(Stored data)
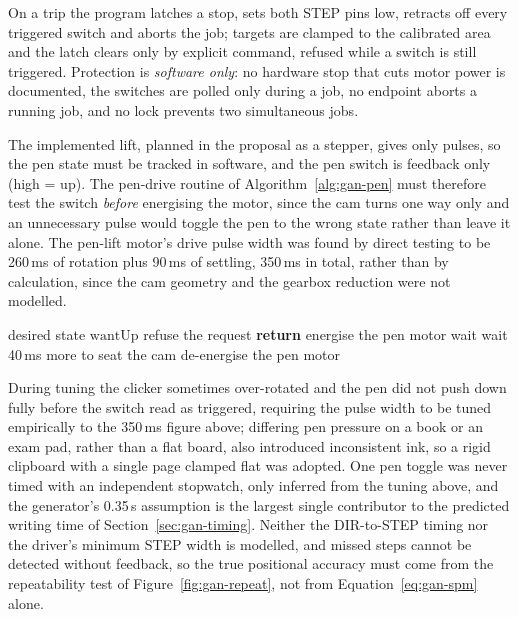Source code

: On a trip the program latches a stop, sets both STEP pins low, retracts off every triggered switch and aborts the job; targets are clamped to the calibrated area and the latch clears only by explicit command, refused while a switch is still triggered. Protection is \emph{software only}: no hardware stop that cuts motor power is documented, the switches are polled only during a job, no endpoint aborts a running job, and no lock prevents two simultaneous jobs.

The implemented lift, planned in the proposal as a stepper, gives only pulses, so the pen state must be tracked in software, and the pen switch is feedback only (high = up). The pen-drive routine of Algorithm~\ref{alg:gan-pen} must therefore test the switch \emph{before} energising the motor, since the cam turns one way only and an unnecessary pulse would toggle the pen to the wrong state rather than leave it alone. The pen-lift motor's drive pulse width was found by direct testing to be 260\,ms of rotation plus 90\,ms of settling, 350\,ms in total, rather than by calculation, since the cam geometry and the gearbox reduction were not modelled.

\begin{algorithm}[!htbp]
\caption{Pen toggle}
\label{alg:gan-pen}
\begin{algorithmic}[1]
\REQUIRE desired state $\mathrm{wantUp}$
    \STATE refuse the request
    \STATE \textbf{return} 
\ELSE
    \STATE energise the pen motor
        \STATE wait
    \ENDWHILE
        \STATE wait 40\,ms more to seat the cam
    \ENDIF
    \STATE de-energise the pen motor
\ENDIF
\end{algorithmic}
\end{algorithm}

During tuning the clicker sometimes over-rotated and the pen did not push down fully before the switch read as triggered, requiring the pulse width to be tuned empirically to the 350\,ms figure above; differing pen pressure on a book or an exam pad, rather than a flat board, also introduced inconsistent ink, so a rigid clipboard with a single page clamped flat was adopted. One pen toggle was never timed with an independent stopwatch, only inferred from the tuning above, and the generator's 0.35\,s assumption is the largest single contributor to the predicted writing time of Section~\ref{sec:gan-timing}. Neither the DIR-to-STEP timing nor the driver's minimum STEP width is modelled, and missed steps cannot be detected without feedback, so the true positional accuracy must come from the repeatability test of Figure~\ref{fig:gan-repeat}, not from Equation~\ref{eq:gan-spm} alone.


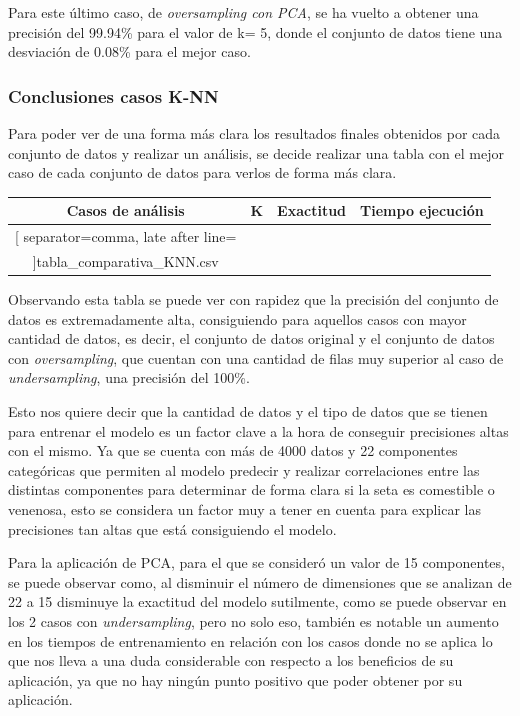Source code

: \documentclass{Plantilla/Formato_EPEF}
\begin{document}
Para este último caso, de \textit{oversampling con PCA}, se ha vuelto a obtener una precisión del 99.94\% para el valor de k= 5, donde el conjunto de datos tiene una desviación de 0.08\%  para el mejor caso.

\subsubsection{Conclusiones casos K-NN}
Para poder ver de una forma más clara los resultados finales obtenidos por cada conjunto de datos y realizar un análisis, se decide realizar una tabla con el mejor caso de cada conjunto de datos para verlos de forma más clara.

\begin{longtable}{|c|c|c|c|}
	\hline
	\textbf{Casos de análisis} & \textbf{K} & \textbf{Exactitud} &  \textbf{Tiempo ejecución}\\ \hline
	\csvreader[
	separator=comma,
	late after line=\\ \hline
	]{tabla_comparativa_KNN.csv}{}%
	{\csvcoli & \csvcolii & \csvcoliii & \csvcoliv}
	\caption{Mejores casos de cada conjunto de datos}\\
\end{longtable}


Observando esta tabla se puede ver con rapidez que la precisión del conjunto de datos es extremadamente alta, consiguiendo para aquellos casos con mayor cantidad de datos, es decir, el conjunto de datos original y el conjunto de datos con \textit{oversampling}, que cuentan con una cantidad de filas muy superior al caso de \textit{undersampling}, una precisión del 100\%. 

Esto nos quiere decir que la cantidad de datos y el tipo de datos que se tienen para entrenar el modelo es un factor clave a la hora de conseguir precisiones altas con el mismo. Ya que se cuenta con más de 4000 datos y 22 componentes categóricas que permiten al modelo predecir y realizar correlaciones entre las distintas componentes para determinar de forma clara si la seta es comestible o venenosa, esto se considera un factor muy a tener en cuenta para explicar las precisiones tan altas que está consiguiendo el modelo.

Para la aplicación de PCA, para el que se consideró un valor de 15 componentes, se puede observar como, al disminuir el número de dimensiones que se analizan de 22 a 15 disminuye la exactitud del modelo sutilmente, como se puede observar en los 2 casos con \textit{undersampling}, pero no solo eso, también es notable un aumento en los tiempos de entrenamiento en relación con los casos donde no se aplica lo que nos lleva a una duda considerable con respecto a los beneficios de su aplicación, ya que no hay ningún punto positivo que poder obtener por su aplicación.
\end{document}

> [AIM OF THE TASK]
Every entry should be repeated verbatim, with the pictures left out.

> [EXERCISE RESPONSE]
Source code

: On a trip the program latches a stop, sets both STEP pins low, retracts off every triggered switch and aborts the job; targets are clamped to the calibrated area and the latch clears only by explicit command, refused while a switch is still triggered. Protection is \emph{software only}: no hardware stop that cuts motor power is documented, the switches are polled only during a job, no endpoint aborts a running job, and no lock prevents two simultaneous jobs.

The implemented lift, planned in the proposal as a stepper, gives only pulses, so the pen state must be tracked in software, and the pen switch is feedback only (high = up). The pen-drive routine of Algorithm~\ref{alg:gan-pen} must therefore test the switch \emph{before} energising the motor, since the cam turns one way only and an unnecessary pulse would toggle the pen to the wrong state rather than leave it alone. The pen-lift motor's drive pulse width was found by direct testing to be 260\,ms of rotation plus 90\,ms of settling, 350\,ms in total, rather than by calculation, since the cam geometry and the gearbox reduction were not modelled.

\begin{algorithm}[!htbp]
\caption{Pen toggle}
\label{alg:gan-pen}
\begin{algorithmic}[1]
\REQUIRE desired state $\mathrm{wantUp}$
    \STATE refuse the request
    \STATE \textbf{return} 
\ELSE
    \STATE energise the pen motor
        \STATE wait
    \ENDWHILE
        \STATE wait 40\,ms more to seat the cam
    \ENDIF
    \STATE de-energise the pen motor
\ENDIF
\end{algorithmic}
\end{algorithm}

During tuning the clicker sometimes over-rotated and the pen did not push down fully before the switch read as triggered, requiring the pulse width to be tuned empirically to the 350\,ms figure above; differing pen pressure on a book or an exam pad, rather than a flat board, also introduced inconsistent ink, so a rigid clipboard with a single page clamped flat was adopted. One pen toggle was never timed with an independent stopwatch, only inferred from the tuning above, and the generator's 0.35\,s assumption is the largest single contributor to the predicted writing time of Section~\ref{sec:gan-timing}. Neither the DIR-to-STEP timing nor the driver's minimum STEP width is modelled, and missed steps cannot be detected without feedback, so the true positional accuracy must come from the repeatability test of Figure~\ref{fig:gan-repeat}, not from Equation~\ref{eq:gan-spm} alone.


Source code

: \documentclass{Plantilla/Formato_EPEF}
\begin{document}
Para este último caso, de \textit{oversampling con PCA}, se ha vuelto a obtener una precisión del 99.94\% para el valor de k= 5, donde el conjunto de datos tiene una desviación de 0.08\%  para el mejor caso.

\subsubsection{Conclusiones casos K-NN}
Para poder ver de una forma más clara los resultados finales obtenidos por cada conjunto de datos y realizar un análisis, se decide realizar una tabla con el mejor caso de cada conjunto de datos para verlos de forma más clara.

\begin{longtable}{|c|c|c|c|}
	\hline
	\textbf{Casos de análisis} & \textbf{K} & \textbf{Exactitud} &  \textbf{Tiempo ejecución}\\ \hline
	\csvreader[
	separator=comma,
	late after line=\\ \hline
	]{tabla_comparativa_KNN.csv}{}%
	{\csvcoli & \csvcolii & \csvcoliii & \csvcoliv}
	\caption{Mejores casos de cada conjunto de datos}\\
\end{longtable}


Observando esta tabla se puede ver con rapidez que la precisión del conjunto de datos es extremadamente alta, consiguiendo para aquellos casos con mayor cantidad de datos, es decir, el conjunto de datos original y el conjunto de datos con \textit{oversampling}, que cuentan con una cantidad de filas muy superior al caso de \textit{undersampling}, una precisión del 100\%. 

Esto nos quiere decir que la cantidad de datos y el tipo de datos que se tienen para entrenar el modelo es un factor clave a la hora de conseguir precisiones altas con el mismo. Ya que se cuenta con más de 4000 datos y 22 componentes categóricas que permiten al modelo predecir y realizar correlaciones entre las distintas componentes para determinar de forma clara si la seta es comestible o venenosa, esto se considera un factor muy a tener en cuenta para explicar las precisiones tan altas que está consiguiendo el modelo.

Para la aplicación de PCA, para el que se consideró un valor de 15 componentes, se puede observar como, al disminuir el número de dimensiones que se analizan de 22 a 15 disminuye la exactitud del modelo sutilmente, como se puede observar en los 2 casos con \textit{undersampling}, pero no solo eso, también es notable un aumento en los tiempos de entrenamiento en relación con los casos donde no se aplica lo que nos lleva a una duda considerable con respecto a los beneficios de su aplicación, ya que no hay ningún punto positivo que poder obtener por su aplicación.
\end{document}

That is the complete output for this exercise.